Reproduce exactly, from the data that follows, the line with "second set is", the line with "for x and y axes.", and every line that lies between them.
****************
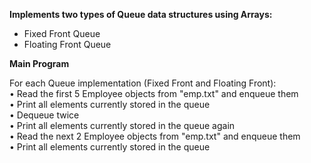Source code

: **Implements two types of Queue data structures using Arrays:**

* Fixed Front Queue
* Floating Front Queue

**Main Program**

For each Queue implementation (Fixed Front and Floating Front):<br>
• Read the first 5 Employee objects from "emp.txt" and enqueue them<br>
• Print all elements currently stored in the queue<br>
• Dequeue twice<br>
• Print all elements currently stored in the queue again<br>
• Read the next 2 Employee objects from "emp.txt" and enqueue them<br>
• Print all elements currently stored in the queue<br>

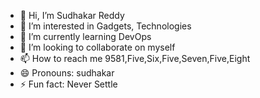 - 👋 Hi, I’m Sudhakar Reddy
- 👀 I’m interested in Gadgets, Technologies
- 🌱 I’m currently learning DevOps
- 💞️ I’m looking to collaborate on myself
- 📫 How to reach me 9581,Five,Six,Five,Seven,Five,Eight
- 😄 Pronouns: sudhakar
- ⚡ Fun fact: Never Settle

<!---
gsreddy1870/gsreddy1870 is a ✨ special ✨ repository because its `README.md` (this file) appears on your GitHub profile.
You can click the Preview link to take a look at your changes.
--->
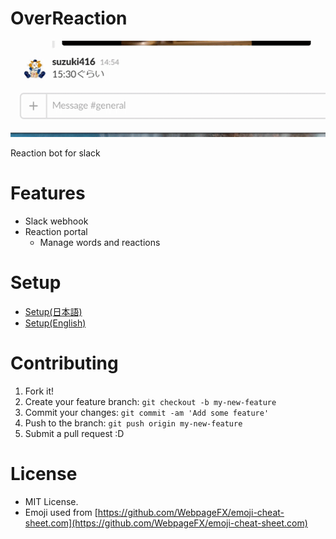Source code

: OverReaction
===

![Demo](document/img/demo.gif)

Reaction bot for slack

# Features
- Slack webhook
- Reaction portal
    - Manage words and reactions

# Setup
- [Setup(日本語)](document/setup_ja.md)
- [Setup(English)](document/setup_en.md)

# Contributing
1. Fork it!
1. Create your feature branch: `git checkout -b my-new-feature`
1. Commit your changes: `git commit -am 'Add some feature'`
1. Push to the branch: `git push origin my-new-feature`
1. Submit a pull request :D

# License
- MIT License.  
- Emoji used from [https://github.com/WebpageFX/emoji-cheat-sheet.com](https://github.com/WebpageFX/emoji-cheat-sheet.com)
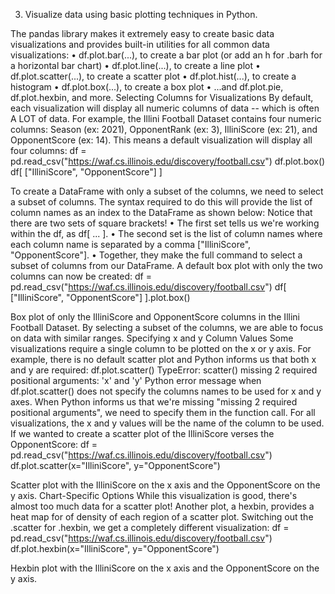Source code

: 3. Visualize data using basic plotting techniques in Python.

The pandas library makes it extremely easy to create basic data visualizations and provides built-in utilities
 for all common data visualizations:
•	df.plot.bar(...), to create a bar plot (or add an h for .barh for a horizontal bar chart)
•	df.plot.line(...), to create a line plot
•	df.plot.scatter(...), to create a scatter plot
•	df.plot.hist(...), to create a histogram
•	df.plot.box(...), to create a box plot
•	...and df.plot.pie, df.plot.hexbin, and more.
Selecting Columns for Visualizations
By default, each visualization will display all numeric columns of data -- which is often A LOT of data. For example, the Illini Football Dataset contains four numeric columns: Season (ex: 2021), OpponentRank (ex: 3), IlliniScore (ex: 21), and OpponentScore (ex: 14).
 This means a default visualization will display all four columns:
df = pd.read_csv("https://waf.cs.illinois.edu/discovery/football.csv")
df.plot.box()
df[ ["IlliniScore", "OpponentScore"] ]
 
To create a DataFrame with only a subset of the columns, we need to select a subset of columns. The syntax required to do this will provide the list of column names as an index to the DataFrame as shown below:
Notice that there are two sets of square brackets!
•	The first set tells us we're working within the df, as df[ ... ].
•	The second set is the list of column names where each column name is separated by a comma ["IlliniScore", "OpponentScore"].
•	Together, they make the full command to select a subset of columns from our DataFrame.
A default box plot with only the two columns can now be created:
df = pd.read_csv("https://waf.cs.illinois.edu/discovery/football.csv")
df[ ["IlliniScore", "OpponentScore"] ].plot.box()
 
Box plot of only the IlliniScore and OpponentScore columns in the Illini Football Dataset. 
By selecting a subset of the columns, we are able to focus on data with similar ranges.
Specifying x and y Column Values
Some visualizations require a single column to be plotted on the x or y axis. For example, there is no default scatter plot and Python informs us that both x and y are required:
df.plot.scatter()
TypeError: scatter() missing 2 required positional arguments: 'x' and 'y'
Python error message when df.plot.scatter() does not specify the columns names to be used 
for x and y axes.
When Python informs us that we're missing "missing 2 required positional arguments", 
we need to specify them in the function call. For all visualizations, the x and y values will be the name of the column to be used.
 If we wanted to create a scatter plot of the IlliniScore verses the OpponentScore:
df = pd.read_csv("https://waf.cs.illinois.edu/discovery/football.csv")
df.plot.scatter(x="IlliniScore", y="OpponentScore")
 
Scatter plot with the IlliniScore on the x axis and the OpponentScore on the y axis.
Chart-Specific Options
While this visualization is good, there's almost too much data for a scatter plot! Another plot, a hexbin,
 provides a heat map for of density of each region of a scatter plot. Switching out the .scatter 
for .hexbin, we get a completely different visualization:
df = pd.read_csv("https://waf.cs.illinois.edu/discovery/football.csv")
df.plot.hexbin(x="IlliniScore", y="OpponentScore")
 
Hexbin plot with the IlliniScore on the x axis and the OpponentScore on the y axis.

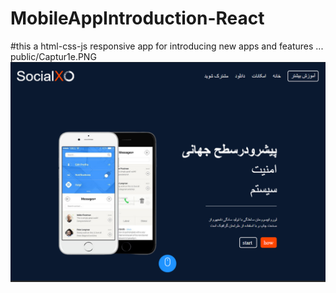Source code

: # MobileAppIntroduction-React
#this a html-css-js  responsive app for introducing new apps and features ...
public/Captur1e.PNG
![Homepage](public/Captur1e.PNG)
****************
◆ Answer below
•	The second set is the list of column names where each column name is separated by a comma ["IlliniScore", "OpponentScore"].
•	Together, they make the full command to select a subset of columns from our DataFrame.
A default box plot with only the two columns can now be created:
df = pd.read_csv("https://waf.cs.illinois.edu/discovery/football.csv")
df[ ["IlliniScore", "OpponentScore"] ].plot.box()
 
Box plot of only the IlliniScore and OpponentScore columns in the Illini Football Dataset. 
By selecting a subset of the columns, we are able to focus on data with similar ranges.
Specifying x and y Column Values
Some visualizations require a single column to be plotted on the x or y axis. For example, there is no default scatter plot and Python informs us that both x and y are required:
df.plot.scatter()
TypeError: scatter() missing 2 required positional arguments: 'x' and 'y'
Python error message when df.plot.scatter() does not specify the columns names to be used 
for x and y axes.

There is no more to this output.